Required action:
Among the lines below, return each one that contains the word "into".

[Records for processing Boundary: Start]

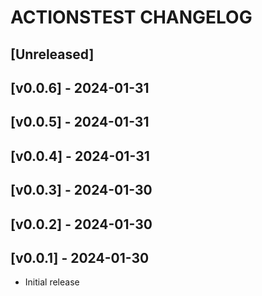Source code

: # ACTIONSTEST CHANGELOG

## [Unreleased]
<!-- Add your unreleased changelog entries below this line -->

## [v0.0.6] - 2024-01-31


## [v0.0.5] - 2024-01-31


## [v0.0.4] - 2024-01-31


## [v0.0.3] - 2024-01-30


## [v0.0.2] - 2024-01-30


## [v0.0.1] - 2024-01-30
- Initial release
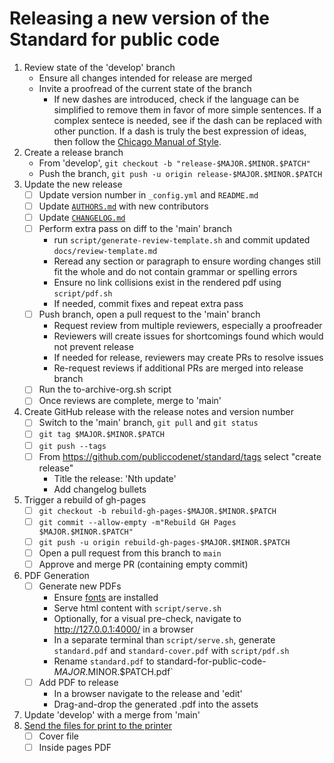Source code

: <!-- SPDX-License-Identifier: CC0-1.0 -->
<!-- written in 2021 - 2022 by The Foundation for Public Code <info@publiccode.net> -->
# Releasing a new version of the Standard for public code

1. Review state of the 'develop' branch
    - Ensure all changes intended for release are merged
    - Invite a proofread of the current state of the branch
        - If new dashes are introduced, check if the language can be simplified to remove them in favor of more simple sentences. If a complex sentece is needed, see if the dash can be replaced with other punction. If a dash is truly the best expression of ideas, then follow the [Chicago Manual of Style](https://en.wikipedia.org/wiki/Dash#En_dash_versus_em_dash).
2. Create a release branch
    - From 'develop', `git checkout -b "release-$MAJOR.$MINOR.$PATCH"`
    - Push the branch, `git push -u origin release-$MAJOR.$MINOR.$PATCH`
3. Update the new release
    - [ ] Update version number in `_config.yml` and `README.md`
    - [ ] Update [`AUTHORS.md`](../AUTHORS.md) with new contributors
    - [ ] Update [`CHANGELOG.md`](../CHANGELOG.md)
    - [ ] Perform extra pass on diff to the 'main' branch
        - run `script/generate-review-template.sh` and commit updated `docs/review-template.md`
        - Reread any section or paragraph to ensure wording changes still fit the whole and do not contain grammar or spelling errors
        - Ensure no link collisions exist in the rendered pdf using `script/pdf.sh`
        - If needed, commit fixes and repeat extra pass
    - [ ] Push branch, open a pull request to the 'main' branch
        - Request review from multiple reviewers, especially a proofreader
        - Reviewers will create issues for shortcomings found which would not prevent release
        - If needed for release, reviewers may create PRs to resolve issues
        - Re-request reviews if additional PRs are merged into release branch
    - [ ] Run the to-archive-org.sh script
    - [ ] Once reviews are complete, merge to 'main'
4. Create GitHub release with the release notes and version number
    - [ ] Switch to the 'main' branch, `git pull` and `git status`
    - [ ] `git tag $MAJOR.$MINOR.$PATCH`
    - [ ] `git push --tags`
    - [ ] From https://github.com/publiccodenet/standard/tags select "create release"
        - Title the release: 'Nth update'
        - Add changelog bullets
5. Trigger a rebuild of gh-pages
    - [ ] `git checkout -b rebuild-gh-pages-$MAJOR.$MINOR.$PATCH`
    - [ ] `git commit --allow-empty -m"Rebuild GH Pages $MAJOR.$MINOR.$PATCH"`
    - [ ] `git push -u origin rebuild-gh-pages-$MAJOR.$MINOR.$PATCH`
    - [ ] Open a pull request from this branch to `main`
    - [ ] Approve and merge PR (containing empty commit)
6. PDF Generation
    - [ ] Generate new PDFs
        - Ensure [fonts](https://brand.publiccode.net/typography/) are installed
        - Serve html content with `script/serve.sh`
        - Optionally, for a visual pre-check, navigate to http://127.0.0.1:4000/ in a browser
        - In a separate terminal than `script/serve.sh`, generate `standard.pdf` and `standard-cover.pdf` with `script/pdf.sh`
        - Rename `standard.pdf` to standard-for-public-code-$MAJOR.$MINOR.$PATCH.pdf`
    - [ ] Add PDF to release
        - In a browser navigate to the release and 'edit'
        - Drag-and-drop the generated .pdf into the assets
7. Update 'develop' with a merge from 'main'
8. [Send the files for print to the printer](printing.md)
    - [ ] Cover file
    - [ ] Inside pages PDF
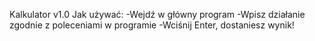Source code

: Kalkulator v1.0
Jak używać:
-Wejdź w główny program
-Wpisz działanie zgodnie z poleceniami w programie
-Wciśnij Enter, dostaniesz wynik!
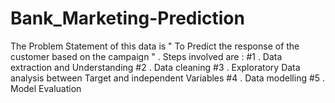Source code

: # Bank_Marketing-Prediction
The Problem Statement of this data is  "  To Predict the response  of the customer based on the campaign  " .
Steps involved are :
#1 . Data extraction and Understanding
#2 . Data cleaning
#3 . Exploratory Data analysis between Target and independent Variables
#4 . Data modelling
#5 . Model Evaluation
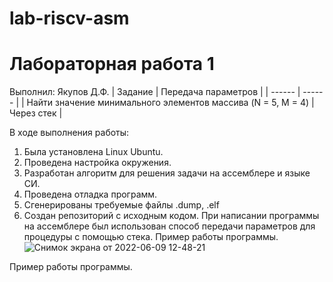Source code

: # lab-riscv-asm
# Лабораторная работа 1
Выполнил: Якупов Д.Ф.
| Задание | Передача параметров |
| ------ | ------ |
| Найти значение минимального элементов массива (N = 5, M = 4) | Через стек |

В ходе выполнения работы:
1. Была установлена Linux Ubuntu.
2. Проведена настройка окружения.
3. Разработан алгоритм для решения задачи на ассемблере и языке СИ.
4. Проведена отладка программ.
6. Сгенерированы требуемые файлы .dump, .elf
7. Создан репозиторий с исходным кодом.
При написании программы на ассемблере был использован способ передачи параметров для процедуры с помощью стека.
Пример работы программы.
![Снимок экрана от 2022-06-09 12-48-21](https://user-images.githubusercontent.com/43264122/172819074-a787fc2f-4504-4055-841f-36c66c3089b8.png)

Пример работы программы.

[Records for processing Boundary: End]

Response:
        - Re-request reviews if additional PRs are merged into release branch
        - Drag-and-drop the generated .pdf into the assets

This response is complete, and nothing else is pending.